Custodial Confession

          For his fourth point of error, appellant argues that his confession was erroneously admitted because it did not comply with Texas law.

A.     Standard of Review

          We review a trial court’s ruling on a motion to suppress for an abuse of discretion. Balentine v. State, 71 S.W.3d 763, 768 (Tex. Crim. App. 2002).

          Applying this standard, we afford deference to the trial court’s determination of the historical facts but decide de novo whether the trial court erred by misapplying the law to the facts. See Guzman v. State, 955 S.W.2d 85, 89 (Tex. Crim. App. 1997). If no fact findings are filed, we presume that the trial court made implicit findings of fact that support its ruling, provided these facts are supported by the record. See Carmouche v. State, 10 S.W.3d 323, 328 (Tex. Crim. App. 2000). We review de novo application-of-law-to-fact questions that do not turn on an evaluation of credibility and demeanor. See Guzman, 955 S.W.2d at 89.

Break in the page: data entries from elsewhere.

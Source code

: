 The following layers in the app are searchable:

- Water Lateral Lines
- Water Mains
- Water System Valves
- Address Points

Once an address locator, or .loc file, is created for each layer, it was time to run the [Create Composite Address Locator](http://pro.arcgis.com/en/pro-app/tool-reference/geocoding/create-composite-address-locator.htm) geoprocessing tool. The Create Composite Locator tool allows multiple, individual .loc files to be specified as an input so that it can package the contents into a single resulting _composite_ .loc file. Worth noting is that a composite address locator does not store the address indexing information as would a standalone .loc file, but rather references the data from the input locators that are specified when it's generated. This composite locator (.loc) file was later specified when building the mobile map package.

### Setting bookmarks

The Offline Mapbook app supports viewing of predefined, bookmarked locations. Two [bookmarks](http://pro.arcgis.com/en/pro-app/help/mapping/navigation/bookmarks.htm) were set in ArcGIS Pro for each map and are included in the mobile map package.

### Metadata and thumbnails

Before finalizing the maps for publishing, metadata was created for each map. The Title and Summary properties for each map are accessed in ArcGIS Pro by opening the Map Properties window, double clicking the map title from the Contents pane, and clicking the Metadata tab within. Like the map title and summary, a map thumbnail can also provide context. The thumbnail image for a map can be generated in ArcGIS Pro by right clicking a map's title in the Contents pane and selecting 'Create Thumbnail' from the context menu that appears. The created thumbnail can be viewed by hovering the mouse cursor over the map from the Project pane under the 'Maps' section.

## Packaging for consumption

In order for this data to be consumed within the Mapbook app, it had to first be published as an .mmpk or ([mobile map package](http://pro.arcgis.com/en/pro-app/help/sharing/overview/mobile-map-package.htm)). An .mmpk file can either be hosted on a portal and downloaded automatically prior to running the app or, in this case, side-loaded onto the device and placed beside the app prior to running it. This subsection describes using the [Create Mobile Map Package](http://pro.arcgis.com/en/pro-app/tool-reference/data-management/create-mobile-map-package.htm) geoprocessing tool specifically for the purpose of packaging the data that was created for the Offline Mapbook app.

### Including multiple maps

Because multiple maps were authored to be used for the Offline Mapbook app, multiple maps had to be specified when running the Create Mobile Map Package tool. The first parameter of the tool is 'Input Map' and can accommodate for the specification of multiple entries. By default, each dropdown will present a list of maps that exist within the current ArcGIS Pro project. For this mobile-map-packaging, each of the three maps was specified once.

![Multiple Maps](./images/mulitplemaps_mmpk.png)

          Article 38.22 of the Texas Code of Criminal Procedure controls the admissibility of custodial confessions in a criminal trial. Tex. Code Crim. Proc. Ann. art. 38.22 (Vernon 2005). In this case, whether the requirements of article 38.22 were satisfied is an application-of-law-to-fact question. Cf. Vann v. State, 93 S.W.3d 182, 184 (Tex. App.—Houston [14th Dist.] 2002, pet. ref’d) (applying de novo review to question of compliance with Tex. Fam. Code Ann. § 52.02(b)). In making this determination, we will view the evidence at the suppression hearing in the light most favorable to the trial court’s ruling and review de novo the trial court’s resolution of the question. See id.

B.      Analysis

          After the police arrested appellant at the bus station in Santa Barbara, they took him into custody. Detective Velasco of the Santa Barbara Police Department read appellant his rights and proceeded to interrogate him. The interrogation was recorded on video and audio tape. The trial court admitted these tapes into evidence over appellant’s objection.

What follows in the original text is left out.